*** Given data ***

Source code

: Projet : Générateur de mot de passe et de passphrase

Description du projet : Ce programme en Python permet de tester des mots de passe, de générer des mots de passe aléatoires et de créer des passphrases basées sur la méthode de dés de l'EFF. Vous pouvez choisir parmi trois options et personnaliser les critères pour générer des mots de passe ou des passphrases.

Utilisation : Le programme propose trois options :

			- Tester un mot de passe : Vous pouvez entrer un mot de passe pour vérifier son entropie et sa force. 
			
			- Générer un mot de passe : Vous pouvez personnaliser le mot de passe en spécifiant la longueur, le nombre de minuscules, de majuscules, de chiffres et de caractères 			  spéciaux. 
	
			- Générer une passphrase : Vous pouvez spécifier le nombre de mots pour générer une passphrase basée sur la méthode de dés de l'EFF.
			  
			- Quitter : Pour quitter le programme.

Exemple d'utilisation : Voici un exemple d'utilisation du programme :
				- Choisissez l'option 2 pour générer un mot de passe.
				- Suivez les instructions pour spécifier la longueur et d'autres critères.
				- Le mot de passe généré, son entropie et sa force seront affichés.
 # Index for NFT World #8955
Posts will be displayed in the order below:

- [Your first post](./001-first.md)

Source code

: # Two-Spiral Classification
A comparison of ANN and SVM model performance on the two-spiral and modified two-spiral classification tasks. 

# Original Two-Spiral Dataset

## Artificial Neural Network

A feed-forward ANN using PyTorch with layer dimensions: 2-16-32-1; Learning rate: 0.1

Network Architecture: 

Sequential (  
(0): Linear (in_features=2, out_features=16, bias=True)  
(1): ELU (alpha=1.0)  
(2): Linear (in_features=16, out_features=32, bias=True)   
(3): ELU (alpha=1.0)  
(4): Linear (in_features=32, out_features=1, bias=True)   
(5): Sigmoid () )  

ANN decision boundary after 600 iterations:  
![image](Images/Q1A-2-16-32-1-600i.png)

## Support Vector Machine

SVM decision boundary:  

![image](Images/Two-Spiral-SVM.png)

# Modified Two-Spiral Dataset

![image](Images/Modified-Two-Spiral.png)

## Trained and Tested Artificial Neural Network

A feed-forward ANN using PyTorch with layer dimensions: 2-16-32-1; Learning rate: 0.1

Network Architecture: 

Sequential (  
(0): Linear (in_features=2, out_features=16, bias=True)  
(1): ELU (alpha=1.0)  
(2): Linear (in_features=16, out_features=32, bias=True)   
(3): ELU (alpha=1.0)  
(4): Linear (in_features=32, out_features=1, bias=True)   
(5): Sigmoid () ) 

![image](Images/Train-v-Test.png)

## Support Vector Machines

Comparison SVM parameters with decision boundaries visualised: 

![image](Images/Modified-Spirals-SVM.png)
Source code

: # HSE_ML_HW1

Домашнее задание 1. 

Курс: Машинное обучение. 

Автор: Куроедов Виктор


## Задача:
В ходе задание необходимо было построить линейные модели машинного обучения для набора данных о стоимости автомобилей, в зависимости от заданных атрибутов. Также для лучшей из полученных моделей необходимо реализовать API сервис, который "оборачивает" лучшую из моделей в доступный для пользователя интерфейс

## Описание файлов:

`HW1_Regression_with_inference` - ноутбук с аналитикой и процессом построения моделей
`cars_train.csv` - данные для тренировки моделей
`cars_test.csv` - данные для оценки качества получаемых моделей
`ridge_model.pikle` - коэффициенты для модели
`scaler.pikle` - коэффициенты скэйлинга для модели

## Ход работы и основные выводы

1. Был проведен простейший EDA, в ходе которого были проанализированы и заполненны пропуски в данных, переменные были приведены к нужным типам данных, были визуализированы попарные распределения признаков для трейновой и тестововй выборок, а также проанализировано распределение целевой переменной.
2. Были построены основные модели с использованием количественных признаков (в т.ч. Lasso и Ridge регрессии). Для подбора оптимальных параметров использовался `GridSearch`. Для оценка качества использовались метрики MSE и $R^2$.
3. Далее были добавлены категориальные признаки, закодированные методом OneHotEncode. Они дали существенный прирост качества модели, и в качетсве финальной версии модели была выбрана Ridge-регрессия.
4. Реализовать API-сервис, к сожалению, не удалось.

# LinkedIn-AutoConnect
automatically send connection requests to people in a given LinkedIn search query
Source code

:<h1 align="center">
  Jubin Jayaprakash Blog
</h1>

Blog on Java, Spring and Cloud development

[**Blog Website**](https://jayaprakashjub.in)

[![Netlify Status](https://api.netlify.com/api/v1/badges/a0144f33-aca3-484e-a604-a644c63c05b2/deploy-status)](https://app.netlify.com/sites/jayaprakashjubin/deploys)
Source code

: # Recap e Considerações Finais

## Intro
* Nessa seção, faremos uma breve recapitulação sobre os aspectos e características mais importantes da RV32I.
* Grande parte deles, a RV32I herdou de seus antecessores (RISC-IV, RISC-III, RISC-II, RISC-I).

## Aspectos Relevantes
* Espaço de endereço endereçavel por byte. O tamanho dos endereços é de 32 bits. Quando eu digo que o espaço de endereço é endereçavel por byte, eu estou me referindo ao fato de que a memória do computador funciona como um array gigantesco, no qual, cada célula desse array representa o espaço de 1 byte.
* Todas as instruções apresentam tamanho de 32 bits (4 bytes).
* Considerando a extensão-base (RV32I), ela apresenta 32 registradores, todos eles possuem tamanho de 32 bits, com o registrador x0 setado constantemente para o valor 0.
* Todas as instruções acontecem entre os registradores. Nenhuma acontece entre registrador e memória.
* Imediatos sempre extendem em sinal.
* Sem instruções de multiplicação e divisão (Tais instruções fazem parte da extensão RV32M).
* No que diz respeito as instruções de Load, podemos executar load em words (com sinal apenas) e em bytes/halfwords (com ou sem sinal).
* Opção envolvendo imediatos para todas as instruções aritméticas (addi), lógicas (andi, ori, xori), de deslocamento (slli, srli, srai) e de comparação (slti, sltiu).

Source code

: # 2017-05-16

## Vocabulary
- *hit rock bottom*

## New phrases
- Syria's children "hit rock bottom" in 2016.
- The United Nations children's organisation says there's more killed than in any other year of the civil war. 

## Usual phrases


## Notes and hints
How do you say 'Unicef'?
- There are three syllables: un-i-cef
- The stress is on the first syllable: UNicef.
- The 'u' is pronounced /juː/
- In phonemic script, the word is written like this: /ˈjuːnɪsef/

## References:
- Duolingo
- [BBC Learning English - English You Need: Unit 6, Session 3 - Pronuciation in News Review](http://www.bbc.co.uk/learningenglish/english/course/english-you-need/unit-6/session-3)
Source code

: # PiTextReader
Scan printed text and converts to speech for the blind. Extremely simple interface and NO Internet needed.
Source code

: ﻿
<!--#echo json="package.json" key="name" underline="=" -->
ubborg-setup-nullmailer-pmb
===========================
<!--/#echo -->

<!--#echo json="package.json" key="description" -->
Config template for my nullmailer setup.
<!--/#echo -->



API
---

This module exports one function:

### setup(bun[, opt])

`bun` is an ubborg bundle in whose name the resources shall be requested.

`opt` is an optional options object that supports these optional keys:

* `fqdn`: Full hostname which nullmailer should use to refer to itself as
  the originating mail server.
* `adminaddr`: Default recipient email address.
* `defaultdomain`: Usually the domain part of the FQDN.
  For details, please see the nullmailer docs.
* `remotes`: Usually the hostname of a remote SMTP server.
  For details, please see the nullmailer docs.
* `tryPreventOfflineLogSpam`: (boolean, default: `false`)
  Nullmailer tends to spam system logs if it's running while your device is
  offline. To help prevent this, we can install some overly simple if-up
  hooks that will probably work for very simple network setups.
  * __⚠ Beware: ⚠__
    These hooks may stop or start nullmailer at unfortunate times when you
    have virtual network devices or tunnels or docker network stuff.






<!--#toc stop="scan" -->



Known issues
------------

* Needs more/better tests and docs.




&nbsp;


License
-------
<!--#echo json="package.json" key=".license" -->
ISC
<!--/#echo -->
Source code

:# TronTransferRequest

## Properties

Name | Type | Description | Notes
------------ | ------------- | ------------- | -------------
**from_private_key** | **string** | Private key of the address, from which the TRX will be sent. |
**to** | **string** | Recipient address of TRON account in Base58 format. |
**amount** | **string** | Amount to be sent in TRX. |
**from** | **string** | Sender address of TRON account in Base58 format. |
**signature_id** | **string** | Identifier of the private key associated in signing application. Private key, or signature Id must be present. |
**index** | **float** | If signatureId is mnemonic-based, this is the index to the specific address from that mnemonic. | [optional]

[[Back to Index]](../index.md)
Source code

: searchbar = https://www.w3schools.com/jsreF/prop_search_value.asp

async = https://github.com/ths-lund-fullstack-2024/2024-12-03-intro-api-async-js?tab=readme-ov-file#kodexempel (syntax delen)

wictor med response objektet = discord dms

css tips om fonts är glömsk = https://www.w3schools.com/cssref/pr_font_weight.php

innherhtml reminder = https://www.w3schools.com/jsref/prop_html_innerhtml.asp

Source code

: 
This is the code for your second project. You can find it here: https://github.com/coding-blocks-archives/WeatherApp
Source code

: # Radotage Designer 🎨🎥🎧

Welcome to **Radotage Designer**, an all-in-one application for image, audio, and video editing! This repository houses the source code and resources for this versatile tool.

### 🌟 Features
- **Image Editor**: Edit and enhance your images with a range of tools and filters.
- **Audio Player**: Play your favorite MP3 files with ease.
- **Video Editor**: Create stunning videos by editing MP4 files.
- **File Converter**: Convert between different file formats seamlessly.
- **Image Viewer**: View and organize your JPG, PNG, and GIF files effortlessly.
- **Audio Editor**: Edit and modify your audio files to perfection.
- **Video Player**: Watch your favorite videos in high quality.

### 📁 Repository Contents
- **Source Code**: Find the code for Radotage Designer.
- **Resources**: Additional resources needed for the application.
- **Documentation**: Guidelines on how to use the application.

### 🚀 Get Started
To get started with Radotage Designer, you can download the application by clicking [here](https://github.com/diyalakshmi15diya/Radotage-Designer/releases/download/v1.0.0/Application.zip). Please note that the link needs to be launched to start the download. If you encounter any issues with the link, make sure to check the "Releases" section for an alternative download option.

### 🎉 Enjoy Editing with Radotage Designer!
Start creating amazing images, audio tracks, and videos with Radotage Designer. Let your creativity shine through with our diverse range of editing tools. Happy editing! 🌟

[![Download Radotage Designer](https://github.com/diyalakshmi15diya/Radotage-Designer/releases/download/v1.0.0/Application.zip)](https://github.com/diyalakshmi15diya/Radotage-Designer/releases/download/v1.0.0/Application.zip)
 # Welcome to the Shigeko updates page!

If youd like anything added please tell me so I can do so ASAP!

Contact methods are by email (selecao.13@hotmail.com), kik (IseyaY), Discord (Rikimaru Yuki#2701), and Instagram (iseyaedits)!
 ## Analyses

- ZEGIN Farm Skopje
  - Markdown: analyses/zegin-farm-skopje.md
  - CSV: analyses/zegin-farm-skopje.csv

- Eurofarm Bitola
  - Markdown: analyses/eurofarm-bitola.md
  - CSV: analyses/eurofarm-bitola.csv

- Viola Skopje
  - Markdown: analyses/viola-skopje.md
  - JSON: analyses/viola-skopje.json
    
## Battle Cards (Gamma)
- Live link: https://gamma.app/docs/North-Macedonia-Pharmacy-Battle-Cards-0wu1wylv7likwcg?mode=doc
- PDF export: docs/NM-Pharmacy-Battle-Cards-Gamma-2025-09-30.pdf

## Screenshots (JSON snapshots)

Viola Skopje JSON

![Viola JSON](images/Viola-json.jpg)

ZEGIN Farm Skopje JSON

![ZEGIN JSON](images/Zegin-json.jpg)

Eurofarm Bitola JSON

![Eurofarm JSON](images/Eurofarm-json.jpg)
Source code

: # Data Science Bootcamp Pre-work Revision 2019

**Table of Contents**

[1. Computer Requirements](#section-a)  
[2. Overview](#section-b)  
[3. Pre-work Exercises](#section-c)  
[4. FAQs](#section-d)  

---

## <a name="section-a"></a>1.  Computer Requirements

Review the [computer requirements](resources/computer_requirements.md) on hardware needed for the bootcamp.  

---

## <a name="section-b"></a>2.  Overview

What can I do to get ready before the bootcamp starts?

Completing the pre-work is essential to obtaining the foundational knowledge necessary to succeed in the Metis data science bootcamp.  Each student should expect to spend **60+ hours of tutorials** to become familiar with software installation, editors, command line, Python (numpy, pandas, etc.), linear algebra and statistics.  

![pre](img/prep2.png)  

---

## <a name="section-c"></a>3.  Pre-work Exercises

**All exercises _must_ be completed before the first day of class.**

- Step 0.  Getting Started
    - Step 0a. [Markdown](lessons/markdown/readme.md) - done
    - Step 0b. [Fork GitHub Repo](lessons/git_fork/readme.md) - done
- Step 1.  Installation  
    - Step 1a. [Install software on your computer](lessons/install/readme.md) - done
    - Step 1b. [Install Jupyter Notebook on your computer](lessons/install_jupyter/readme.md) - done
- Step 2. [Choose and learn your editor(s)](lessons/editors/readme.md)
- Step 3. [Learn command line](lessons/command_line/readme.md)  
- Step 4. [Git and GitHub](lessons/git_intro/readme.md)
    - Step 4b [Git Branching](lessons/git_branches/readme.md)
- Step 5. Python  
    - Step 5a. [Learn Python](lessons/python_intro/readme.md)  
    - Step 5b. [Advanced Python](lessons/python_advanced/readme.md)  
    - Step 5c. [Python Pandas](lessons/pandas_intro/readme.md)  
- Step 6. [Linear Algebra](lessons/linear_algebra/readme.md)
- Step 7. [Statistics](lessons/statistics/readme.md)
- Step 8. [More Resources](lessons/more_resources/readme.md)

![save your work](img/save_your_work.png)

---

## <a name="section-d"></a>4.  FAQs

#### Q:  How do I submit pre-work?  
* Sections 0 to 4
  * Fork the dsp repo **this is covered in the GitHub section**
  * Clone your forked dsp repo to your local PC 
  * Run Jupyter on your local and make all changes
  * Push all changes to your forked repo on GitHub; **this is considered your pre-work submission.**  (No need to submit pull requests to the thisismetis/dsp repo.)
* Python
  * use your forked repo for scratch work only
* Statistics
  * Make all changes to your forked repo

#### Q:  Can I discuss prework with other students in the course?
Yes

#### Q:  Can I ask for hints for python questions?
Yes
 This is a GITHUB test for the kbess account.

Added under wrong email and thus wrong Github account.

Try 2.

***

* _Task description_
Please, from the material above, copy only the lines from the line with "et de passphrase" up to and including the line with "- Tester un", exactly as written.

* _Written response_
: Projet : Générateur de mot de passe et de passphrase

Description du projet : Ce programme en Python permet de tester des mots de passe, de générer des mots de passe aléatoires et de créer des passphrases basées sur la méthode de dés de l'EFF. Vous pouvez choisir parmi trois options et personnaliser les critères pour générer des mots de passe ou des passphrases.

Utilisation : Le programme propose trois options :

			- Tester un mot de passe : Vous pouvez entrer un mot de passe pour vérifier son entropie et sa force. 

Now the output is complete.